DATA RECORDS START

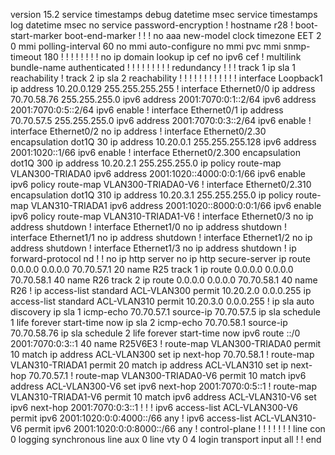 version 15.2
service timestamps debug datetime msec
service timestamps log datetime msec
no service password-encryption
!
hostname r28
!
boot-start-marker
boot-end-marker
!
!
!
no aaa new-model
clock timezone EET 2 0
mmi polling-interval 60
no mmi auto-configure
no mmi pvc
mmi snmp-timeout 180
!
!
!
!
!
!
!
!
no ip domain lookup
ip cef
no ipv6 cef
!
multilink bundle-name authenticated
!
!
!
!
!
!
!
!
!
redundancy
!
!
!
track 1 ip sla 1 reachability
!
track 2 ip sla 2 reachability
!
!
!
!
!
!
!
!
!
!
!
!
interface Loopback1
 ip address 10.20.0.129 255.255.255.255
!
interface Ethernet0/0
 ip address 70.70.58.76 255.255.255.0
 ipv6 address 2001:7070:0:1::2/64
 ipv6 address 2001:7070:0:5::2/64
 ipv6 enable
!
interface Ethernet0/1
 ip address 70.70.57.5 255.255.255.0
 ipv6 address 2001:7070:0:3::2/64
 ipv6 enable
!
interface Ethernet0/2
 no ip address
!
interface Ethernet0/2.30
 encapsulation dot1Q 30
 ip address 10.20.0.1 255.255.255.128
 ipv6 address 2001:1020::1/66
 ipv6 enable
!
interface Ethernet0/2.300
 encapsulation dot1Q 300
 ip address 10.20.2.1 255.255.255.0
 ip policy route-map VLAN300-TRIADA0
 ipv6 address 2001:1020::4000:0:0:1/66
 ipv6 enable
 ipv6 policy route-map VLAN300-TRIADA0-V6
!
interface Ethernet0/2.310
 encapsulation dot1Q 310
 ip address 10.20.3.1 255.255.255.0
 ip policy route-map VLAN310-TRIADA1
 ipv6 address 2001:1020::8000:0:0:1/66
 ipv6 enable
 ipv6 policy route-map VLAN310-TRIADA1-V6
!
interface Ethernet0/3
 no ip address
 shutdown
!
interface Ethernet1/0
 no ip address
 shutdown
!
interface Ethernet1/1
 no ip address
 shutdown
!
interface Ethernet1/2
 no ip address
 shutdown
!
interface Ethernet1/3
 no ip address
 shutdown
!
ip forward-protocol nd
!
!
no ip http server
no ip http secure-server
ip route 0.0.0.0 0.0.0.0 70.70.57.1 20 name R25 track 1
ip route 0.0.0.0 0.0.0.0 70.70.58.1 40 name R26 track 2
ip route 0.0.0.0 0.0.0.0 70.70.58.1 40 name R26
!
ip access-list standard ACL-VLAN300
 permit 10.20.2.0 0.0.0.255
ip access-list standard ACL-VLAN310
 permit 10.20.3.0 0.0.0.255
!
ip sla auto discovery
ip sla 1
 icmp-echo 70.70.57.1 source-ip 70.70.57.5
ip sla schedule 1 life forever start-time now
ip sla 2
 icmp-echo 70.70.58.1 source-ip 70.70.58.76
ip sla schedule 2 life forever start-time now
ipv6 route ::/0 2001:7070:0:3::1 40 name R25V6E3
!
route-map VLAN300-TRIADA0 permit 10
 match ip address ACL-VLAN300
 set ip next-hop 70.70.58.1
!
route-map VLAN310-TRIADA1 permit 20
 match ip address ACL-VLAN310
 set ip next-hop 70.70.57.1
!
route-map VLAN300-TRIADA0-V6 permit 10
 match ipv6 address ACL-VLAN300-V6
 set ipv6 next-hop 2001:7070:0:5::1
!
route-map VLAN310-TRIADA1-V6 permit 10
 match ipv6 address ACL-VLAN310-V6
 set ipv6 next-hop 2001:7070:0:3::1
!
!
!
ipv6 access-list ACL-VLAN300-V6
 permit ipv6 2001:1020:0:0:4000::/66 any
!
ipv6 access-list ACL-VLAN310-V6
 permit ipv6 2001:1020:0:0:8000::/66 any
!
control-plane
!
!
!
!
!
!
!
line con 0
 logging synchronous
line aux 0
line vty 0 4
 login
 transport input all
!
!
end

DATA RECORDS END

### TASK
Among the lines of the material, find those that hold the word "track" and copy them.

### WRITTEN SOLUTION
track 1 ip sla 1 reachability
track 2 ip sla 2 reachability
ip route 0.0.0.0 0.0.0.0 70.70.57.1 20 name R25 track 1
ip route 0.0.0.0 0.0.0.0 70.70.58.1 40 name R26 track 2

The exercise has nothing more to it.